Je ferme la parenthèse et continue.
J.F. est un idéaliste. D.J. est un matérialiste.
JF. se révolte indirectement contre Dieu, en voulant se suicider, puis en signant un pacte avec le Diable. Il attend trop du Ciel, d'où son désenchantement, son désespoir. Il recherche le bonheur, et pense d'abord que le Diable saura lui apporter ce que Dieu ne lui a pas donné. Il ne veut pas vraiment attirer le courroux divin. Il est pécheur malgré lui, trompé par Lucifer.

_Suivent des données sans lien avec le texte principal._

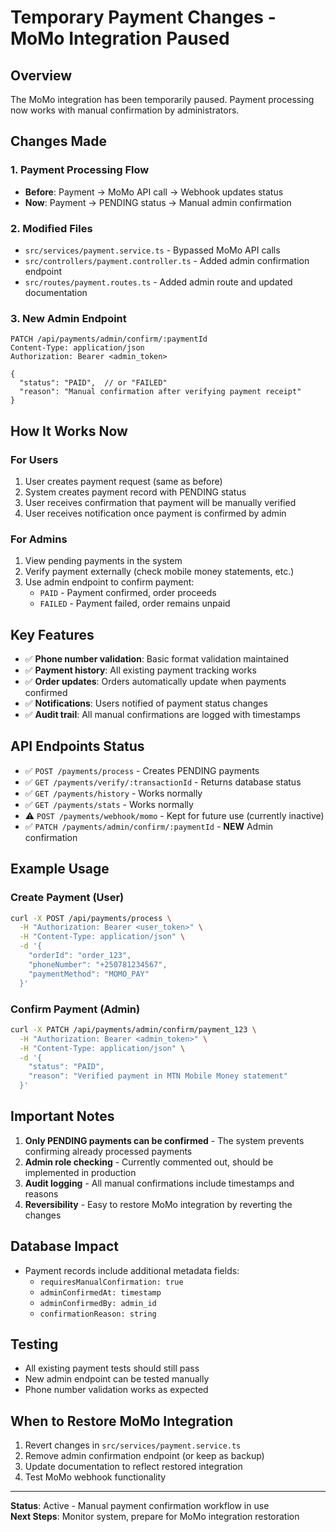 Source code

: # Temporary Payment Changes - MoMo Integration Paused

## Overview
The MoMo integration has been temporarily paused. Payment processing now works with manual confirmation by administrators.

## Changes Made

### 1. Payment Processing Flow
- **Before**: Payment → MoMo API call → Webhook updates status
- **Now**: Payment → PENDING status → Manual admin confirmation

### 2. Modified Files
- `src/services/payment.service.ts` - Bypassed MoMo API calls
- `src/controllers/payment.controller.ts` - Added admin confirmation endpoint
- `src/routes/payment.routes.ts` - Added admin route and updated documentation

### 3. New Admin Endpoint
```http
PATCH /api/payments/admin/confirm/:paymentId
Content-Type: application/json
Authorization: Bearer <admin_token>

{
  "status": "PAID",  // or "FAILED"
  "reason": "Manual confirmation after verifying payment receipt"
}
```

## How It Works Now

### For Users
1. User creates payment request (same as before)
2. System creates payment record with PENDING status
3. User receives confirmation that payment will be manually verified
4. User receives notification once payment is confirmed by admin

### For Admins
1. View pending payments in the system
2. Verify payment externally (check mobile money statements, etc.)
3. Use admin endpoint to confirm payment:
   - `PAID` - Payment confirmed, order proceeds
   - `FAILED` - Payment failed, order remains unpaid

## Key Features
- ✅ **Phone number validation**: Basic format validation maintained
- ✅ **Payment history**: All existing payment tracking works
- ✅ **Order updates**: Orders automatically update when payments confirmed
- ✅ **Notifications**: Users notified of payment status changes
- ✅ **Audit trail**: All manual confirmations are logged with timestamps

## API Endpoints Status
- ✅ `POST /payments/process` - Creates PENDING payments
- ✅ `GET /payments/verify/:transactionId` - Returns database status
- ✅ `GET /payments/history` - Works normally
- ✅ `GET /payments/stats` - Works normally
- ⚠️ `POST /payments/webhook/momo` - Kept for future use (currently inactive)
- ✅ `PATCH /payments/admin/confirm/:paymentId` - **NEW** Admin confirmation

## Example Usage

### Create Payment (User)
```bash
curl -X POST /api/payments/process \
  -H "Authorization: Bearer <user_token>" \
  -H "Content-Type: application/json" \
  -d '{
    "orderId": "order_123",
    "phoneNumber": "+250781234567",
    "paymentMethod": "MOMO_PAY"
  }'
```

### Confirm Payment (Admin)
```bash
curl -X PATCH /api/payments/admin/confirm/payment_123 \
  -H "Authorization: Bearer <admin_token>" \
  -H "Content-Type: application/json" \
  -d '{
    "status": "PAID",
    "reason": "Verified payment in MTN Mobile Money statement"
  }'
```

## Important Notes

1. **Only PENDING payments can be confirmed** - The system prevents confirming already processed payments
2. **Admin role checking** - Currently commented out, should be implemented in production
3. **Audit logging** - All manual confirmations include timestamps and reasons
4. **Reversibility** - Easy to restore MoMo integration by reverting the changes

## Database Impact
- Payment records include additional metadata fields:
  - `requiresManualConfirmation: true`
  - `adminConfirmedAt: timestamp`
  - `adminConfirmedBy: admin_id`
  - `confirmationReason: string`

## Testing
- All existing payment tests should still pass
- New admin endpoint can be tested manually
- Phone number validation works as expected

## When to Restore MoMo Integration
1. Revert changes in `src/services/payment.service.ts`
2. Remove admin confirmation endpoint (or keep as backup)
3. Update documentation to reflect restored integration
4. Test MoMo webhook functionality

---

**Status**: Active - Manual payment confirmation workflow in use  
**Next Steps**: Monitor system, prepare for MoMo integration restoration  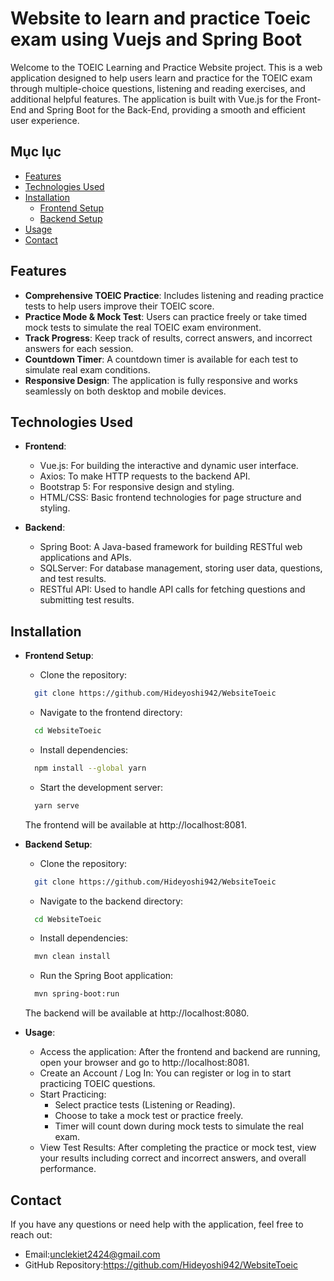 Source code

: # Website to learn and practice Toeic exam using Vuejs and Spring Boot

Welcome to the TOEIC Learning and Practice Website project. This is a web application designed to help users learn and practice for the TOEIC exam through multiple-choice questions, listening and reading exercises, and additional helpful features. The application is built with Vue.js for the Front-End and Spring Boot for the Back-End, providing a smooth and efficient user experience.

## Mục lục

- [Features](#features)
- [Technologies Used](#technologies-used)
- [Installation](#installation)
  - [Frontend Setup](#frontend-setup)
  - [Backend Setup](#backend-setup)
- [Usage](#usage)
- [Contact](#contact)

## Features

- **Comprehensive TOEIC Practice**: Includes listening and reading practice tests to help users improve their TOEIC score.
- **Practice Mode & Mock Test**: Users can practice freely or take timed mock tests to simulate the real TOEIC exam environment.
- **Track Progress**: Keep track of results, correct answers, and incorrect answers for each session.
- **Countdown Timer**: A countdown timer is available for each test to simulate real exam conditions.
- **Responsive Design**: The application is fully responsive and works seamlessly on both desktop and mobile devices.

## Technologies Used

- **Frontend**:
  - Vue.js: For building the interactive and dynamic user interface.
  - Axios: To make HTTP requests to the backend API.
  - Bootstrap 5: For responsive design and styling.
  - HTML/CSS: Basic frontend technologies for page structure and styling.

- **Backend**:
  - Spring Boot: A Java-based framework for building RESTful web applications and APIs.
  - SQLServer: For database management, storing user data, questions, and test results.
  - RESTful API: Used to handle API calls for fetching questions and submitting test results.


## Installation

- **Frontend Setup**:
  - Clone the repository:
  ```bash
    git clone https://github.com/Hideyoshi942/WebsiteToeic
  ```
  - Navigate to the frontend directory:
  ```bash
    cd WebsiteToeic
  ```
  - Install dependencies:
  ```bash
    npm install --global yarn
  ```
  - Start the development server:
  ```bash
    yarn serve
  ```
  The frontend will be available at http://localhost:8081.
- **Backend Setup**:
  - Clone the repository:
  ```bash
    git clone https://github.com/Hideyoshi942/WebsiteToeic
  ```
  - Navigate to the backend directory:
  ```bash
    cd WebsiteToeic
  ```
  - Install dependencies:
  ```bash
    mvn clean install
  ```
  - Run the Spring Boot application:
  ```bash
    mvn spring-boot:run
  ```
  The backend  will be available at http://localhost:8080.
  
- **Usage**:
  - Access the application:
    After the frontend and backend are running, open your browser and go to http://localhost:8081.
  - Create an Account / Log In:
    You can register or log in to start practicing TOEIC questions.
  - Start Practicing:
    - Select practice tests (Listening or Reading).
    - Choose to take a mock test or practice freely.
    - Timer will count down during mock tests to simulate the real exam.
  - View Test Results:
    After completing the practice or mock test, view your results including correct and incorrect answers, and overall performance.
## Contact
If you have any questions or need help with the application, feel free to reach out:
  - Email:unclekiet2424@gmail.com
  - GitHub Repository:https://github.com/Hideyoshi942/WebsiteToeic
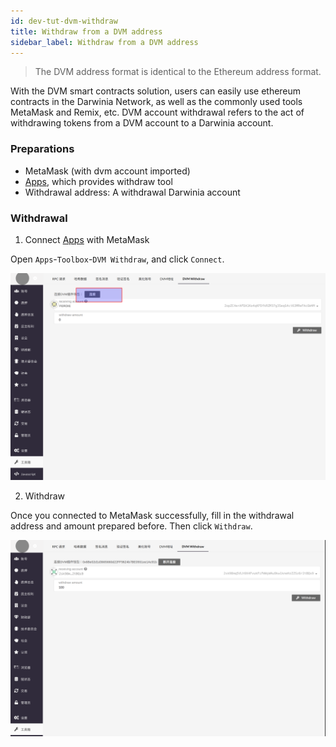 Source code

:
 ```yaml
---
id: dev-tut-dvm-withdraw
title: Withdraw from a DVM address
sidebar_label: Withdraw from a DVM address
---
```


> The DVM address format is identical to the Ethereum address format.

With the DVM smart contracts solution, users can easily use ethereum contracts in the Darwinia Network, as well as the
commonly used tools MetaMask and Remix, etc. DVM account withdrawal refers to the act of withdrawing tokens from a DVM account
to a Darwinia account.

### Preparations

- MetaMask (with dvm account imported)
- [Apps](https://apps.darwinia.network/#/account), which provides withdraw tool
- Withdrawal address: A withdrawal Darwinia account

### Withdrawal

1. Connect [Apps](https://apps.darwinia.network/#/account) with MetaMask

Open `Apps`-`Toolbox`-`DVM Withdraw`, and click `Connect`.

![connect](assets/wiki-tut-dvm-withdraw-01.png)

2. Withdraw

Once you connected to MetaMask successfully, fill in the withdrawal address and amount prepared before. Then click `Withdraw`.

![withdraw](assets/wiki-tut-dvm-withdraw-02.png) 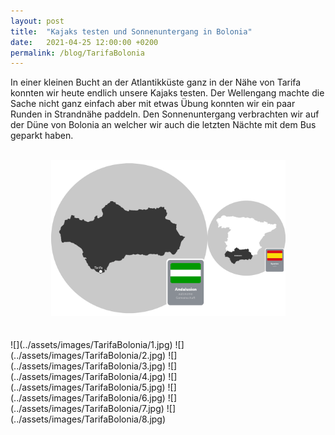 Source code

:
 ```yaml
---
layout: post
title:  "Kajaks testen und Sonnenuntergang in Bolonia"
date:   2021-04-25 12:00:00 +0200
permalink: /blog/TarifaBolonia
---
```

In einer kleinen Bucht an der Atlantikküste ganz in der Nähe von Tarifa konnten wir heute endlich unsere Kajaks testen. Der Wellengang machte die Sache nicht ganz einfach aber mit etwas Übung konnten wir ein paar Runden in Strandnähe paddeln. Den Sonnenuntergang verbrachten wir auf der Düne von Bolonia an welcher wir auch die letzten Nächte mit dem Bus geparkt haben.
<br>
<br>
<center>
<img src="../assets/images/TarifaBolonia/map.png" height="250" width="375">
</center>
<br>
<br>
![](../assets/images/TarifaBolonia/1.jpg)
![](../assets/images/TarifaBolonia/2.jpg)
![](../assets/images/TarifaBolonia/3.jpg)
![](../assets/images/TarifaBolonia/4.jpg)
![](../assets/images/TarifaBolonia/5.jpg)
![](../assets/images/TarifaBolonia/6.jpg)
![](../assets/images/TarifaBolonia/7.jpg)
![](../assets/images/TarifaBolonia/8.jpg)
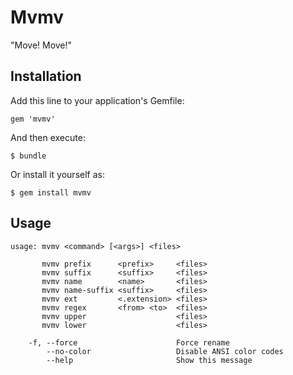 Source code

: # Mvmv

"Move! Move!"

## Installation

Add this line to your application's Gemfile:

    gem 'mvmv'

And then execute:

    $ bundle

Or install it yourself as:

    $ gem install mvmv

## Usage

```
usage: mvmv <command> [<args>] <files>

       mvmv prefix      <prefix>     <files>
       mvmv suffix      <suffix>     <files>
       mvmv name        <name>       <files>
       mvmv name-suffix <suffix>     <files>
       mvmv ext         <.extension> <files>
       mvmv regex       <from> <to>  <files>
       mvmv upper                    <files>
       mvmv lower                    <files>

    -f, --force                      Force rename
        --no-color                   Disable ANSI color codes
        --help                       Show this message
```

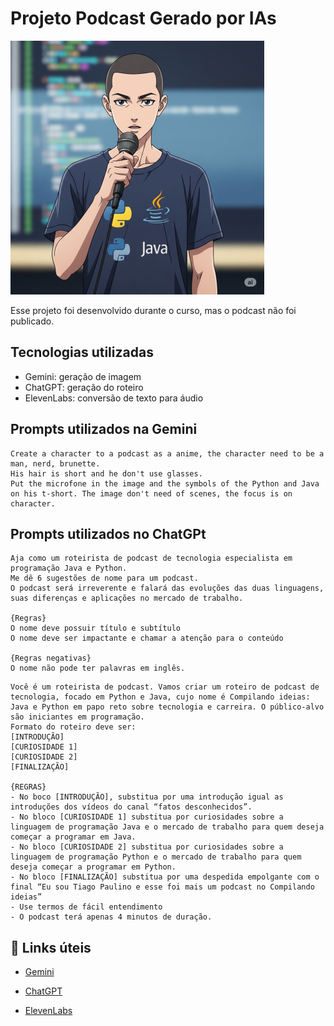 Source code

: # Projeto Podcast Gerado por IAs

![capa podcast](assets/podcast-image.png)

Esse projeto foi desenvolvido durante o curso, mas o podcast não foi publicado.


## Tecnologias utilizadas
 - Gemini: geração de imagem
 - ChatGPT: geração do roteiro
 - ElevenLabs: conversão de texto para áudio

## Prompts utilizados na Gemini

```
Create a character to a podcast as a anime, the character need to be a man, nerd, brunette. 
His hair is short and he don't use glasses. 
Put the microfone in the image and the symbols of the Python and Java on his t-short. The image don't need of scenes, the focus is on character. 
``` 

## Prompts utilizados no ChatGPt

```
Aja como um roteirista de podcast de tecnologia especialista em programação Java e Python. 
Me dê 6 sugestões de nome para um podcast.  
O podcast será irreverente e falará das evoluções das duas linguagens, suas diferenças e aplicações no mercado de trabalho. 

{Regras}
O nome deve possuir título e subtítulo
O nome deve ser impactante e chamar a atenção para o conteúdo

{Regras negativas}
O nome não pode ter palavras em inglês. 
```


```
Você é um roteirista de podcast. Vamos criar um roteiro de podcast de tecnologia, focado em Python e Java, cujo nome é Compilando ideias: Java e Python em papo reto sobre tecnologia e carreira. O público-alvo são iniciantes em programação. 
Formato do roteiro deve ser:
[INTRODUÇÃO]
[CURIOSIDADE 1]
[CURIOSIDADE 2]
[FINALIZAÇÃO]

{REGRAS}
- No boco [INTRODUÇÃO], substitua por uma introdução igual as introduções dos vídeos do canal “fatos desconhecidos”.
- No bloco [CURIOSIDADE 1] substitua por curiosidades sobre a linguagem de programação Java e o mercado de trabalho para quem deseja começar a programar em Java.
- No bloco [CURIOSIDADE 2] substitua por curiosidades sobre a linguagem de programação Python e o mercado de trabalho para quem deseja começar a programar em Python.
- No bloco [FINALIZAÇÃO] substitua por uma despedida empolgante com o final “Eu sou Tiago Paulino e esse foi mais um podcast no Compilando ideias”
- Use termos de fácil entendimento
- O podcast terá apenas 4 minutos de duração. 

```

## 🔎 Links úteis
- [Gemini](https://gemini.google.com/app )

- [ChatGPT](https://chatgpt.com/)

- [ElevenLabs](https://elevenlabs.io/ )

D.J. se révolte directement contre Dieu, sans intermédiaire. Il le défie en permanence, éprouvant une grande jouissance dans la transgression. Il n'attend rien du Ciel. Il recherche Dieu inconsciemment. Tel un enfant souhaitant à attirer l'attention de ses parents par ses sottises ( la colère paraissant plus souhaitable que l'indifférence ), D.J. attend un châtiment qu'il pense improbable. Il est un pécheur volontaire et endurci.
J.F. ne blasphème jamais.Il est respectueux de la religion. D.J., blasphème en permanence, il est irrévérent. Il s'oppose.
J.F. est un universitaire, bourgeois et érudit, dont l'éloquence est surtout au service de la science. Au delà de son arrogance, il est sensible et délicat. Il est d'un physique quelconque. On ne lui connait pas de conquête féminine avant Marguerite. Son désir pour la dame de ses rêves laissera la place à l'Amour véritable. Cette découverte de l'Amour ouvrira son coeur à Dieu, ce qui le sauvera. Il se libère dans l'amour.
D.J. est un noble seigneur, dont l'éloquence est surtout au service de la séduction. Il est de bel allure. C'est un libertin, hédoniste, infidèle, finalement vulgaire dans ses actes.Il est arrogant, parfois violent si on lui résiste. Il cherche à séduire ( souvent avec succès ) toutes les femmes qu'il rencontre. Son désir n'appelle que le désir. La sécheresse de son coeur le conduira à l'anéantissement. Il se libère dans la mort.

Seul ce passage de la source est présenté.